Despite these efforts at preservation, years have passed and Costa Rica’s wetlands are disbanded and remain without the government and citizen support that they deserve. For example, The Management Plan of National Wetlands Térraba-Sierpe (HNTS)1 still has yet to be approved. During this year’s elections, presidential candidates paid little attention to wetland conservation. But why should they? The answer is simple: wetlands provide us with a great variety of products that vary from basic foods like fish and rice, to lumber, firewood, vegetable oil, salt, herbs, stems and leaves for weaving, and fodder for animals. Many wetlands are also directly related with subterranean water and play a large role in regulating the quantity and quality of the groundwater, which is often an important source of drinking water and water for crop irrigation. Wetlands are also reservoirs of biodiversity, and there is an enormous cultural link between human populations that develop their understanding of the world from their relationship to wetland ecosystems.

The mouth of the Sierpe River, part of the Térraba-Sierpe National Wetlands.

The mouth of the Sierpe River, part of the Térraba-Sierpe National Wetlands.

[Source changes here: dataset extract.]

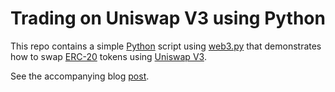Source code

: # Trading on Uniswap V3 using Python

This repo contains a simple [Python](https://www.python.org/) script using [web3.py](https://web3py.readthedocs.io/en/stable/) that demonstrates how to swap [ERC-20](https://ethereum.org/en/developers/docs/standards/tokens/erc-20/) tokens using [Uniswap V3](https://blog.uniswap.org/uniswap-v3).

See the accompanying blog [post](https://fnery.io/posts/trading-on-uniswap-v3-using-python/).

The Ramsar Report 2013 and the XIX Report of the State of the Nation 2012 are very clear about the challenges that pressure these Costa Rican ecosystems. These include:

·       Conflicts over the use of land

·       Economic activities surrounding the wetlands that threaten biodiversity

·       Uncontrolled expansion of monoculture crops (pineapple, banana, etc.)

·       Haphazard use of chemicals on crops

·       Illegal exploitation of species

·       Lack of resources for the protection, management, and restoration of wetlands

·       Scarce cooperation between governmental entities

In the wake of the electoral campaign, Osa Conservation is focused more on finding solutions than defining problems, so let’s analyze the proposed plans of the government. As mentioned, none of the top five candidates expressed any interest in conserving wetlands, although the Citizen Action Party and Broad Front plans make references to some topics that could allow a negotiation and conservation of wetland ecosystems. These proposals are the ones that come closest to creating favorable mechanisms to these ecosystems and these same proposals can be found in the box at the bottom of the text.

The government plans of the presidential candidates leave us the following:

1.     Wetlands are just one more item on the waiting list. None of them have made a direct proposal about conserving wetlands; they have not even spoken about the issue.

2.     To the candidates, only rivers are considered wetlands. You could say that all candidates tie wetlands to rivers, obtaining from them just one sole environmental service: the production of water.

3.     The PLN, FA, and the PAC set out in their plans, with their respective differences on how to do this, the issue of watershed management as either a part of a strategy to strengthen foreign policy (PLN), as the basis unit of territorial organization (FA), or as a foundation for secure access and protection of water resources (PAC).

4.     In making an effort to bring out the positive aspects of all parties, including those with the least mention on the topic, to think about the future institutional mechanisms for the protection of the wetlands, we could say, with difficulty, that the ML and the PUSC prescribe the necessity for better water management as a form of contamination control.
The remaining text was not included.